Life on the Ocean Floor
In 1977, a thriving ecosystem of living organisms was found on the floor of the deep ocean, surrounding a hydrothermal vent and subsisting entirely on heat and chemical energy emerging from Earth’s interior. An NSF-funded team of marine geologists made the discovery in the geothermal hot spot of the Galapagos Rift.
This find provided a first example of life that thrives without sunlight in the cold, dark environment of the ocean floor, encouraging scientists to imagine how extraterrestrial life might form and prosper under very alien conditions on other worlds.

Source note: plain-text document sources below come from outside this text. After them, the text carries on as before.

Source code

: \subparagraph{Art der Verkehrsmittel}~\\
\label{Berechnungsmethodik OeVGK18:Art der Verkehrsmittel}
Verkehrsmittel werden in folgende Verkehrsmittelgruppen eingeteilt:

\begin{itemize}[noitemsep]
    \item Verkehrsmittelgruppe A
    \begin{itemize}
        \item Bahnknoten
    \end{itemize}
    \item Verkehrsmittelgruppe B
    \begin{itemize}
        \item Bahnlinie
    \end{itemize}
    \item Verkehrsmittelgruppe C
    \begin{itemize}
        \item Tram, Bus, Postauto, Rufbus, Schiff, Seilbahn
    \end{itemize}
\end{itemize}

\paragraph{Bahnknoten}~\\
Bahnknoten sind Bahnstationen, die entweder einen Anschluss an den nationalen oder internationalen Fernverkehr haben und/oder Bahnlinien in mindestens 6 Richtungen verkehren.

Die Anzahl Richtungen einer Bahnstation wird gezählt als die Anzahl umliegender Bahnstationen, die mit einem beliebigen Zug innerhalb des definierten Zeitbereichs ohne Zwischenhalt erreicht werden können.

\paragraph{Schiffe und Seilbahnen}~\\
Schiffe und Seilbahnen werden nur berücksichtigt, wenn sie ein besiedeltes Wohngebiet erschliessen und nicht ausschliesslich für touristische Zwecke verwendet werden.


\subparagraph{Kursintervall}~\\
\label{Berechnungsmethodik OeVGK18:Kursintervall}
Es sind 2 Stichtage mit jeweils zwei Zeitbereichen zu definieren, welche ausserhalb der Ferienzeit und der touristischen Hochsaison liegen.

Dinosaur Killer Identified
In 1980, the Nobel-prize-winning physicist Luis Alvarez implicated an asteroid hitting Earth as the culprit responsible for the demise of the dinosaurs. This extinction event at the end of the Cretaceous geological period was a mystery that had gone unsolved for more than a century.
Alvarez’s team found an unusually high concentration of the element iridium in the worldwide geologic layer of sediment marking the end of the Cretaceous period. Iridium is rare in Earth rocks, but abundant in asteroids, suggesting that a global asteroid- impact catastrophe was the logical source.

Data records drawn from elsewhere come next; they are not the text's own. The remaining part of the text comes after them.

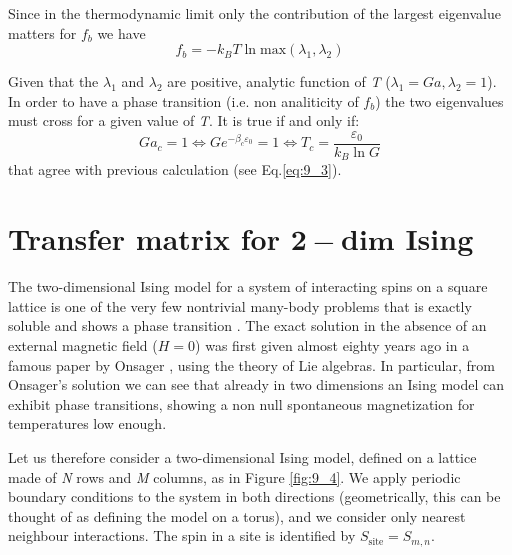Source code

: \documentclass[../main/main.tex]{subfiles}
\begin{document}
Since in the thermodynamic limit only the contribution of the largest eigenvalue matters for \( f_b \) we have
\begin{equation*}
  f_b = - k_B T \ln{\text{max} (\lambda _1, \lambda _2)}
\end{equation*}
\begin{remark}
Given that the \( \lambda _1 \) and \( \lambda _2 \) are positive, analytic function of \emph{T} (\( \lambda _1 = Ga, \lambda _2=1 \)). In order to have a phase transition
(i.e. non analiticity of \( f_b \)) the two eigenvalues must cross for a given value of \emph{T}. It is true if and only if:
\begin{equation}
  G a_c =1 \Leftrightarrow G e^{-\beta _c \varepsilon _0} = 1  \Leftrightarrow T_c = \frac{\varepsilon _0}{k_B \ln{G} }
\end{equation}
that agree with previous calculation (see Eq.\eqref{eq:9_3}).
\end{remark}


\section{Transfer matrix for \(\pmb{2-dim}\) Ising}
The two-dimensional Ising model for a system of interacting spins on a square lattice is one of the very few nontrivial many-body problems that is exactly soluble and shows a phase transition \cite{9_lesson_2}. 
The exact solution in the absence of an external magnetic field (\(H=0\)) was first given almost eighty years ago in a famous paper by Onsager \cite{9_lesson_1}, using the theory of Lie algebras. In particular, from Onsager's solution we can see that already in two dimensions an Ising model can exhibit phase transitions, showing a non null spontaneous magnetization for temperatures low enough.


Let us therefore consider a two-dimensional Ising model, defined on a lattice made of \emph{N} rows and \emph{M} columns, as in Figure \ref{fig:9_4}. We apply periodic boundary conditions to the system in both directions (geometrically, this can be thought of as defining the model on a torus), and we  consider only nearest neighbour interactions.
The spin in a site is identified by \( S_{\text{site}} = S_{m,n} \).
\end{document}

In the 1990s, a 100-mile wide impact crater was identified at the northern tip of the Yucatán Peninsula in Mexico, with its center near the town of Chixulub. Mostly buried under jungle and sea floor sediment, the crater was chemically dated to around 66 million years old, coinciding with the dying off of the dinosaurs.
Today, Chixulub crater is widely accepted as the fatal wound that ended the 200 million year dynasty of Earth’s most famous extinct creatures.

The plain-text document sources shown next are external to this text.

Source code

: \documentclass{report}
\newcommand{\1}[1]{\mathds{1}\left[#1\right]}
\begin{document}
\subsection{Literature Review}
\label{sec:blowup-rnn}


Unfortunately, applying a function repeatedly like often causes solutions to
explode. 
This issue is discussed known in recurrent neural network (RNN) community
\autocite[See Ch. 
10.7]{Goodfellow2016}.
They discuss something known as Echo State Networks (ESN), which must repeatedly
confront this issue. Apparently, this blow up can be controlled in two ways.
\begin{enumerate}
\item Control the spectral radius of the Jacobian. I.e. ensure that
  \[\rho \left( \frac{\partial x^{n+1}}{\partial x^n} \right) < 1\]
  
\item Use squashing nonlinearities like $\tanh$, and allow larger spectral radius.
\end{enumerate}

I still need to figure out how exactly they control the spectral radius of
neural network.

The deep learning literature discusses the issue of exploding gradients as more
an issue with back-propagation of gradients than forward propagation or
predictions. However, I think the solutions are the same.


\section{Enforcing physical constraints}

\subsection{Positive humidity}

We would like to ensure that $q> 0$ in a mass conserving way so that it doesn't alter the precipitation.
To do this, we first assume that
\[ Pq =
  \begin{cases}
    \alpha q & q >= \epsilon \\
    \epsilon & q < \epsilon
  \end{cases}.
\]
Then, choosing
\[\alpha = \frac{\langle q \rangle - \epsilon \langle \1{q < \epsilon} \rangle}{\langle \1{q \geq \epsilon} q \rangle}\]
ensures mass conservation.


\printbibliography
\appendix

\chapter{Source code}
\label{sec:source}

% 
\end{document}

First Planets Outside Our Solar System Found
The first confirmed discovery of a planet outside our solar system occurred in 1992, when two extrasolar planets were detected orbiting a pulsar, which is the remnant core of a dead star, in the constellation Virgo. The first detection of an exoplanet orbiting a star that is still active and burning fuel took place three years later.
Before these events, the existence of planets orbiting other stars was only speculation. To date, a total of 4,096 planets in almost 3,000 planetary systems outside our solar system have been confirmed, most of them in our general neighborhood of the Milky Way galaxy.
The Expansion of the Universe is Speeding Up
In 1998, the scientific community was stunned to discover that our universe is not only expanding, a fact known for decades, but expanding at an accelerating rate. Conventional wisdom dictated that gravitational attraction by matter within the universe should be slowing the expansion, but careful observations of a special type of supernova that serves as a precision tool for measuring distances across the universe revealed the opposite.
So the idea of “dark energy” was born, a strange form of energy thought to permeate the universe and exert a repulsive force on all large-scale structures — galaxies and clusters of galaxies — driving them farther apart at an ever-faster rate. Though its nature remains largely unknown, it is estimated that at least 68% of the universe’s overall composition is made up of dark energy.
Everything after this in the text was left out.